August 20, 2012, 5:27 PM — Extending its line of identity management software, Quest Software has released an application to help administrators more easily control who accesses documents on the corporate network.
While enterprise applications such as Oracle's PeopleSoft are pretty well-locked-down when it comes to user access, organizational networks are often populated with many files that are more widely accessible, such as spreadsheets or source code files, noted Jonathan Sander, an identity management analyst for Quest.
The Quest One Identity Manager Data Governance Edition extends the company's Quest One Identity Manager line of software to unstructured data. The software helps administrators "make sure when a breach takes place [they] are in the best position possible to ensure people are not walking off with data," Sander said.
Data is called unstructured when it does not reside in a database, but rather in a document that resides directly on the file system. Spreadsheets, word processing documents, PDFs, presentations, images, and audio and video recordings are all forms of unstructured data.
Administrators can't keep control of who accesses unstructured data as closely as they can for data in databases, Sander said. File systems provide access control but they require considerable work in establishing user permissions and extracting usage data from system logs. An administrator can "find all the file shares and SharePoint sites, but wouldn't haven't a clue about who owns these things," Sander said.

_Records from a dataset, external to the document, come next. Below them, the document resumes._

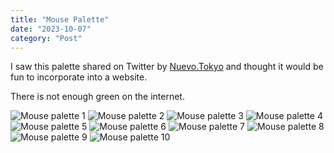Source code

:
 ```yaml
---
title: "Mouse Palette"
date: "2023-10-07"
category: "Post"
---
```


I saw this palette shared on Twitter by [Nuevo.Tokyo](https://www.nuevo.tokyo) and thought it would be fun to incorporate into a website.

There is not enough green on the internet.

![Mouse palette 1](/img/icons/1.png)
![Mouse palette 2](/img/icons/2.png)
![Mouse palette 3](/img/icons/3.png)
![Mouse palette 4](/img/icons/4.png)
![Mouse palette 5](/img/icons/5.png)
![Mouse palette 6](/img/icons/6.png)
![Mouse palette 7](/img/icons/7.png)
![Mouse palette 8](/img/icons/8.png)
![Mouse palette 9](/img/icons/9.png)
![Mouse palette 10](/img/icons/10.png)
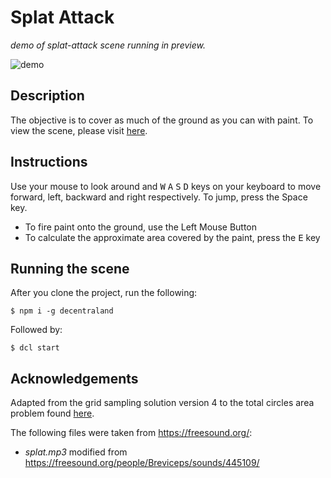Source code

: # Splat Attack
_demo of splat-attack scene running in preview._

![demo](https://github.com/decentraland-scenes/splat-attack/blob/master/screenshots/splat-attack.gif)

## Description
The objective is to cover as much of the ground as you can with paint. To view the scene, please visit [here](https://splat-attack.vercel.app/).

## Instructions
Use your mouse to look around and <kbd>W</kbd> <kbd>A</kbd> <kbd>S</kbd> <kbd>D</kbd> keys on your keyboard to move forward, left, backward and right respectively. To jump, press the <kdb>Space</kdb> key.

* To fire paint onto the ground, use the <kdb>Left Mouse Button</kdb>
* To calculate the approximate area covered by the paint, press the <kbd>E</kbd> key

## Running the scene
After you clone the project, run the following:

```
$ npm i -g decentraland
```

Followed by:

```
$ dcl start
```
## Acknowledgements
Adapted from the grid sampling solution version 4 to the total circles area problem found [here](https://rosettacode.org/wiki/Total_circles_area#Grid_Sampling_Version_4).

The following files were taken from https://freesound.org/:
- _splat.mp3_ modified from https://freesound.org/people/Breviceps/sounds/445109/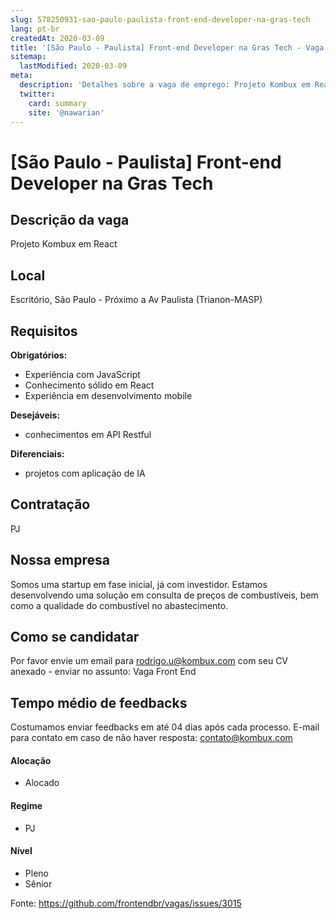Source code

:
 ```yaml
---
slug: 578250931-sao-paulo-paulista-front-end-developer-na-gras-tech
lang: pt-br
createdAt: 2020-03-09
title: '[São Paulo - Paulista] Front-end Developer na Gras Tech - Vaga de Emprego'
sitemap:
  lastModified: 2020-03-09
meta:
  description: 'Detalhes sobre a vaga de emprego: Projeto Kombux em React'
  twitter:
    card: summary
    site: '@nawarian'
---
```


# [São Paulo - Paulista] Front-end Developer na Gras Tech


## Descrição da vaga

Projeto Kombux em React

## Local

Escritório, São Paulo - Próximo a Av Paulista (Trianon-MASP)

## Requisitos

**Obrigatórios:**
- Experiência com JavaScript
- Conhecimento sólido em React
- Experiência em desenvolvimento mobile

**Desejáveis:**
- conhecimentos em API Restful

**Diferenciais:**
- projetos com aplicação de IA

## Contratação

PJ

## Nossa empresa

Somos uma startup em fase inicial, já com investidor. Estamos desenvolvendo uma solução em consulta de preços de combustíveis, bem como a qualidade do combustível no abastecimento.

## Como se candidatar

Por favor envie um email para rodrigo.u@kombux.com com seu CV anexado - enviar no assunto: Vaga Front End

## Tempo médio de feedbacks

Costumamos enviar feedbacks em até 04 dias após cada processo.
E-mail para contato em caso de não haver resposta: contato@kombux.com

#### Alocação
- Alocado

#### Regime
- PJ

#### Nível
- Pleno
- Sênior




Fonte: https://github.com/frontendbr/vagas/issues/3015
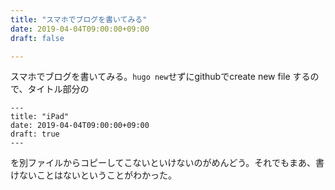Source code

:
 ```yaml
---
title: "スマホでブログを書いてみる"
date: 2019-04-04T09:00:00+09:00
draft: false

---
```

スマホでブログを書いてみる。`hugo new`せずにgithubでcreate new file
するので、タイトル部分の
```
---
title: "iPad"
date: 2019-04-04T09:00:00+09:00
draft: true
---
```
を別ファイルからコピーしてこないといけないのがめんどう。それでもまあ、書けないことはないということがわかった。
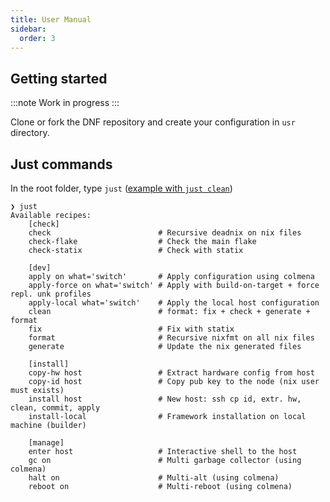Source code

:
 ```yaml
---
title: User Manual
sidebar:
  order: 3
---
```


## Getting started

:::note
Work in progress
:::

Clone or fork the DNF repository and create your configuration in `usr` directory.

## Just commands

In the root folder, type `just` ([example with `just clean`](/doc/specifications/#the-generator))

```shell
❯ just
Available recipes:
    [check]
    check                        # Recursive deadnix on nix files
    check-flake                  # Check the main flake
    check-statix                 # Check with statix

    [dev]
    apply on what='switch'       # Apply configuration using colmena
    apply-force on what='switch' # Apply with build-on-target + force repl. unk profiles
    apply-local what='switch'    # Apply the local host configuration
    clean                        # format: fix + check + generate + format
    fix                          # Fix with statix
    format                       # Recursive nixfmt on all nix files
    generate                     # Update the nix generated files

    [install]
    copy-hw host                 # Extract hardware config from host
    copy-id host                 # Copy pub key to the node (nix user must exists)
    install host                 # New host: ssh cp id, extr. hw, clean, commit, apply
    install-local                # Framework installation on local machine (builder)

    [manage]
    enter host                   # Interactive shell to the host
    gc on                        # Multi garbage collector (using colmena)
    halt on                      # Multi-alt (using colmena)
    reboot on                    # Multi-reboot (using colmena)
```
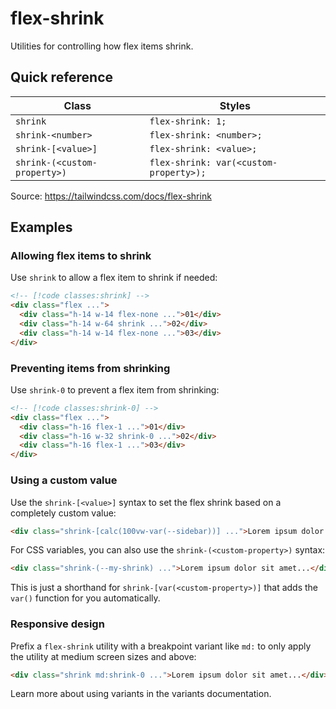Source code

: # flex-shrink

Utilities for controlling how flex items shrink.

## Quick reference

| Class | Styles |
|---|---|
| `shrink` | `flex-shrink: 1;` |
| `shrink-<number>` | `flex-shrink: <number>;` |
| `shrink-[<value>]` | `flex-shrink: <value>;` |
| `shrink-(<custom-property>)` | `flex-shrink: var(<custom-property>);` |

Source: https://tailwindcss.com/docs/flex-shrink

## Examples

### Allowing flex items to shrink

Use `shrink` to allow a flex item to shrink if needed:

```html
<!-- [!code classes:shrink] -->
<div class="flex ...">
  <div class="h-14 w-14 flex-none ...">01</div>
  <div class="h-14 w-64 shrink ...">02</div>
  <div class="h-14 w-14 flex-none ...">03</div>
</div>
```

### Preventing items from shrinking

Use `shrink-0` to prevent a flex item from shrinking:

```html
<!-- [!code classes:shrink-0] -->
<div class="flex ...">
  <div class="h-16 flex-1 ...">01</div>
  <div class="h-16 w-32 shrink-0 ...">02</div>
  <div class="h-16 flex-1 ...">03</div>
</div>
```

### Using a custom value

Use the `shrink-[<value>]` syntax to set the flex shrink based on a completely custom value:

```html
<div class="shrink-[calc(100vw-var(--sidebar))] ...">Lorem ipsum dolor sit amet...</div>
```

For CSS variables, you can also use the `shrink-(<custom-property>)` syntax:

```html
<div class="shrink-(--my-shrink) ...">Lorem ipsum dolor sit amet...</div>
```

This is just a shorthand for `shrink-[var(<custom-property>)]` that adds the `var()` function for you automatically.

### Responsive design

Prefix a `flex-shrink` utility with a breakpoint variant like `md:` to only apply the utility at medium screen sizes and above:

```html
<div class="shrink md:shrink-0 ...">Lorem ipsum dolor sit amet...</div>
```

Learn more about using variants in the variants documentation.
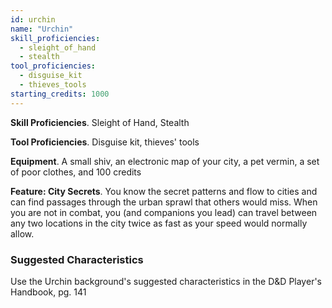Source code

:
 ```yaml
---
id: urchin
name: "Urchin"
skill_proficiencies:
  - sleight_of_hand
  - stealth
tool_proficiencies:
  - disguise_kit
  - thieves_tools
starting_credits: 1000
---
```


__Skill Proficiencies__. Sleight of Hand, Stealth

__Tool Proficiencies__. Disguise kit, thieves' tools

__Equipment__. A small shiv, an electronic map of your city, a pet vermin, a set of poor clothes, and 100 credits

__Feature: City Secrets__. You know the secret patterns and flow to cities and can find passages through the urban sprawl
that others would miss. When you are not in combat, you (and companions you lead) can travel between any two locations
in the city twice as fast as your speed would normally allow.

<div class="hr"></div>

### Suggested Characteristics
Use the Urchin background's suggested characteristics in the D&D Player's Handbook, pg. 141
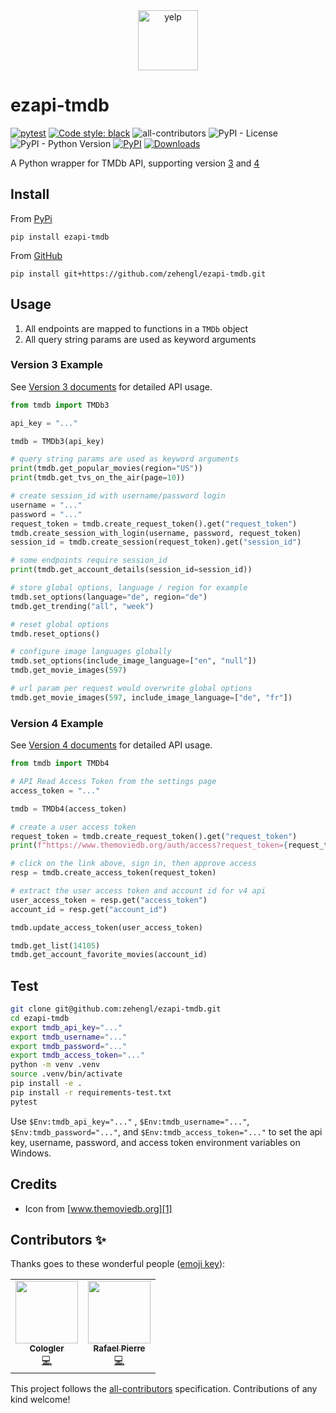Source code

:<div align="center">
    <img src="https://www.themoviedb.org/assets/2/v4/logos/v2/blue_square_2-d537fb228cf3ded904ef09b136fe3fec72548ebc1fea3fbbd1ad9e36364db38b.svg" alt="yelp" height="96">
</div>

# ezapi-tmdb

[![pytest](https://github.com/zehengl/ezapi-tmdb/actions/workflows/pytest.yml/badge.svg)](https://github.com/zehengl/ezapi-tmdb/actions/workflows/pytest.yml)
[![Code style: black](https://img.shields.io/badge/code%20style-black-000000.svg)](https://github.com/ambv/black)
![all-contributors](https://img.shields.io/github/all-contributors/zehengl/ezapi-tmdb)
![PyPI - License](https://img.shields.io/pypi/l/ezapi-tmdb.svg)
![PyPI - Python Version](https://img.shields.io/pypi/pyversions/ezapi-tmdb.svg)
[![PyPI](https://img.shields.io/pypi/v/ezapi-tmdb.svg)](https://pypi.python.org/pypi/ezapi-tmdb)
[![Downloads](https://pepy.tech/badge/ezapi-tmdb)](https://pepy.tech/project/ezapi-tmdb)

A Python wrapper for TMDb API, supporting version [3](https://developers.themoviedb.org/3/getting-started) and [4](https://developers.themoviedb.org/4/getting-started)

## Install

From [PyPi](https://pypi.org/project/ezapi-tmdb/)

    pip install ezapi-tmdb

From [GitHub](https://github.com/zehengl/ezapi-tmdb)

    pip install git+https://github.com/zehengl/ezapi-tmdb.git

## Usage

1. All endpoints are mapped to functions in a `TMDb` object
2. All query string params are used as keyword arguments

### Version 3 Example

See [Version 3 documents](https://developers.themoviedb.org/3/getting-started) for detailed API usage.

```python
from tmdb import TMDb3

api_key = "..."

tmdb = TMDb3(api_key)

# query string params are used as keyword arguments
print(tmdb.get_popular_movies(region="US"))
print(tmdb.get_tvs_on_the_air(page=10))

# create session_id with username/password login
username = "..."
password = "..."
request_token = tmdb.create_request_token().get("request_token")
tmdb.create_session_with_login(username, password, request_token)
session_id = tmdb.create_session(request_token).get("session_id")

# some endpoints require session_id
print(tmdb.get_account_details(session_id=session_id))

# store global options, language / region for example
tmdb.set_options(language="de", region="de")
tmdb.get_trending("all", "week")

# reset global options
tmdb.reset_options()

# configure image languages globally
tmdb.set_options(include_image_language=["en", "null"])
tmdb.get_movie_images(597)

# url param per request would overwrite global options
tmdb.get_movie_images(597, include_image_language=["de", "fr"])
```

### Version 4 Example

See [Version 4 documents](https://developers.themoviedb.org/4/getting-started) for detailed API usage.

```python
from tmdb import TMDb4

# API Read Access Token from the settings page
access_token = "..."

tmdb = TMDb4(access_token)

# create a user access token
request_token = tmdb.create_request_token().get("request_token")
print(f"https://www.themoviedb.org/auth/access?request_token={request_token}")

# click on the link above, sign in, then approve access
resp = tmdb.create_access_token(request_token)

# extract the user access token and account id for v4 api
user_access_token = resp.get("access_token")
account_id = resp.get("account_id")

tmdb.update_access_token(user_access_token)

tmdb.get_list(14105)
tmdb.get_account_favorite_movies(account_id)
```

## Test

```bash
git clone git@github.com:zehengl/ezapi-tmdb.git
cd ezapi-tmdb
export tmdb_api_key="..."
export tmdb_username="..."
export tmdb_password="..."
export tmdb_access_token="..."
python -m venv .venv
source .venv/bin/activate
pip install -e .
pip install -r requirements-test.txt
pytest
```

Use `$Env:tmdb_api_key="..."` , `$Env:tmdb_username="..."`, `$Env:tmdb_password="..."`, and `$Env:tmdb_access_token="..."` to set the api key, username, password, and access token environment variables on Windows.

## Credits

- Icon from [www.themoviedb.org][1]

[1]: https://www.themoviedb.org/about/logos-attribution

## Contributors ✨

Thanks goes to these wonderful people ([emoji key](https://allcontributors.org/docs/en/emoji-key)):

<!-- ALL-CONTRIBUTORS-LIST:START - Do not remove or modify this section -->
<!-- prettier-ignore-start -->
<!-- markdownlint-disable -->
<table>
  <tr>
    <td align="center"><a href="https://github.com/Cologler"><img src="https://avatars.githubusercontent.com/u/10906962?v=4?s=100" width="100px;" alt=""/><br /><sub><b>Cologler</b></sub></a><br /><a href="https://github.com/zehengl/ezapi-tmdb/commits?author=Cologler" title="Code">💻</a></td>
    <td align="center"><a href="https://github.com/rafaelpierre"><img src="https://avatars.githubusercontent.com/u/13171938?v=4?s=100" width="100px;" alt=""/><br /><sub><b>Rafael Pierre</b></sub></a><br /><a href="https://github.com/zehengl/ezapi-tmdb/commits?author=rafaelpierre" title="Code">💻</a></td>
  </tr>
</table>

<!-- markdownlint-restore -->
<!-- prettier-ignore-end -->

<!-- ALL-CONTRIBUTORS-LIST:END -->

This project follows the [all-contributors](https://github.com/all-contributors/all-contributors) specification. Contributions of any kind welcome!
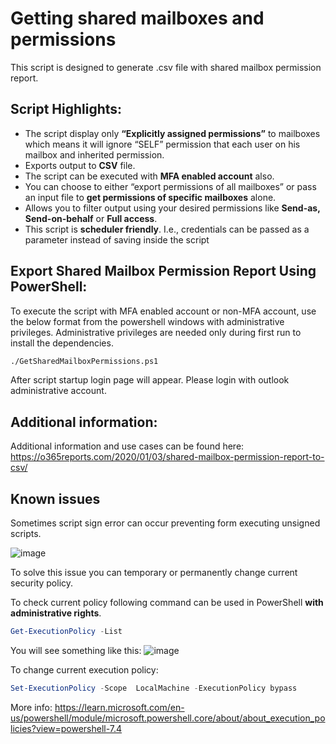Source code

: # Getting shared mailboxes and permissions

This script is designed to generate .csv file with shared mailbox permission report.

## Script Highlights: 
- The script display only **“Explicitly assigned permissions”** to mailboxes which means it will ignore “SELF” permission that each user on his mailbox and inherited permission. 
- Exports output to **CSV** file. 
- The script can be executed with **MFA enabled account** also. 
- You can choose to either “export permissions of all mailboxes” or pass an input file to **get permissions of specific mailboxes** alone. 
- Allows you to filter output using your desired permissions like **Send-as, Send-on-behalf** or **Full access**. 
- This script is **scheduler friendly**. I.e., credentials can be passed as a parameter instead of saving inside the script 

## Export Shared Mailbox Permission Report Using PowerShell: 

To execute the script with MFA enabled account or non-MFA account, use the below format from the powershell windows with administrative privileges. Administrative privileges are needed only during first run to install the dependencies. 

```l
./GetSharedMailboxPermissions.ps1
```

After script startup login page will appear. Please login with outlook administrative account.

## Additional information:

Additional information and use cases can be found here: https://o365reports.com/2020/01/03/shared-mailbox-permission-report-to-csv/

## Known issues

Sometimes script sign error can occur preventing form executing unsigned scripts. 

![image](https://github.com/ambersearch/Tools/assets/44996098/e9dcd605-205d-496a-b6ae-8dab1f10be3f)

To solve this issue you can temporary or permanently change current security policy.

To check current policy following command can be used in PowerShell **with administrative rights**. 

```powershell
Get-ExecutionPolicy -List
```

You will see something like this:
![image](https://github.com/ambersearch/Tools/assets/44996098/226894eb-9a33-4390-a138-b42c35406374)

To change current execution policy:

```powershell
Set-ExecutionPolicy -Scope  LocalMachine -ExecutionPolicy bypass
```

More info: https://learn.microsoft.com/en-us/powershell/module/microsoft.powershell.core/about/about_execution_policies?view=powershell-7.4

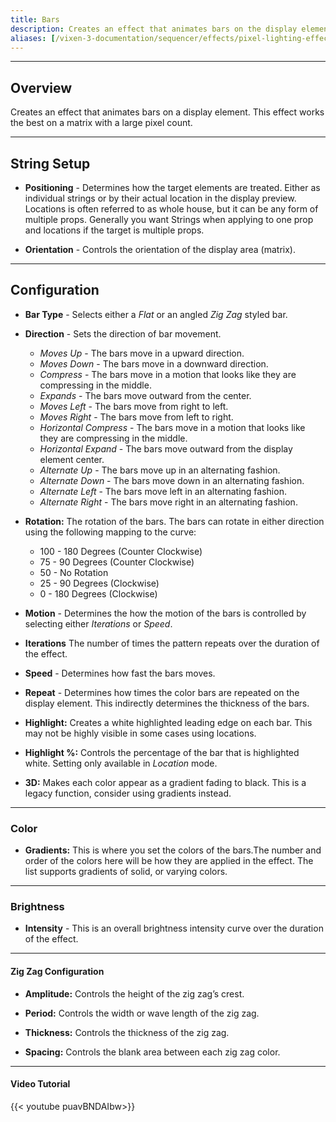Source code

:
 ```yaml
---
title: Bars
description: Creates an effect that animates bars on the display elements.
aliases: [/vixen-3-documentation/sequencer/effects/pixel-lighting-effects/bars/]
---
```


---

## Overview

Creates an effect that animates bars on a display element.  This effect works the best on a matrix with a large pixel count.

---

## String Setup

  * **Positioning** - Determines how the target elements are treated.  Either as individual strings or by their actual location in the display preview.
                      Locations is often referred to as whole house, but it can be any form of multiple props. 
                      Generally you want Strings when applying to one prop and locations if the target is multiple props.
  
  * **Orientation** - Controls the orientation of the display area (matrix).
---

## Configuration

* **Bar Type**  - Selects either a _Flat_ or an angled _Zig Zag_ styled bar.

* **Direction** - Sets the direction of bar movement.

  * _Moves Up_ - The bars move in a upward direction.
  * _Moves Down_ - The bars move in a downward direction.
  * _Compress_ - The bars move in a motion that looks like they are compressing in the middle.
  * _Expands_ - The bars move outward from the center.
  * _Moves Left_ - The bars move from right to left.
  * _Moves Right_ - The bars move from left to right.
  * _Horizontal Compress_ - The bars move in a motion that looks like they are compressing in the middle.
  * _Horizontal Expand_ - The bars move outward from the display element center.
  * _Alternate Up_ - The bars move up in an alternating fashion.
  * _Alternate Down_ - The bars move down in an alternating fashion. 
  * _Alternate Left_ - The bars move left in an alternating fashion.
  * _Alternate Right_  - The bars move right in an alternating fashion.
  
* **Rotation:** The rotation of the bars.  The bars can rotate in either direction using the following mapping to the curve:          
    
    * 100 - 180 Degrees (Counter Clockwise)
    * 75 - 90 Degrees (Counter Clockwise)
    * 50 - No Rotation
    * 25 - 90 Degrees (Clockwise)
    * 0 - 180 Degrees (Clockwise)

* **Motion** - Determines the how the motion of the bars is controlled by selecting either _Iterations_ or _Speed_.

* **Iterations** The number of times the pattern repeats over the duration of the effect.

* **Speed** - Determines how fast the bars moves.

* **Repeat** - Determines how times the color bars are repeated on the display element.  This indirectly determines the thickness of the bars.

* **Highlight:** Creates a white highlighted leading edge on each bar. This may not be highly visible in some cases using locations.

* **Highlight %:** Controls the percentage of the bar that is highlighted white.  Setting only available in _Location_ mode.

* **3D:** Makes each color appear as a gradient fading to black. This is a legacy function, consider using gradients instead.


---

### Color

* **Gradients:** This is where you set the colors of the bars.The number and order of the colors here will be how they are applied in the effect.  The list supports gradients of solid, or varying colors.

---

### Brightness

* **Intensity** - This is an overall brightness intensity curve over the duration of the effect.

---

#### Zig Zag Configuration

* **Amplitude:** Controls the height of the zig zag&#8217;s crest.

* **Period:** Controls the width or wave length of the zig zag.

* **Thickness:** Controls the thickness of the zig zag.

* **Spacing:** Controls the blank area between each zig zag color.

---

#### Video Tutorial

{{< youtube puavBNDAIbw>}}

According to Quest's understanding, organizations want to have greater accountability and control over who can access unstructured documents on their networks. The software would be most beneficial for establishing access for users who may be requesting material they don't normally require, rather than for the users accessing the same set of material on a daily basis, Sander said.
In a survey, Quest found that 50 percent to 100 percent of enterprise data is unstructured, yet only 15 percent of organizations can determine the proper owners of all their unstructured data. About 68 percent of these respondents have set up processes to give their employees permission to access data, though these processes tend to be manual and take up the time of the system administrators.
Establishing proper access control appears to be an ongoing challenge for many organizations. This week, the U.S. Environmental Protection Agency was criticized by the Government Accountability Office for not having sufficient controls in its IT systems to identify and authenticate users.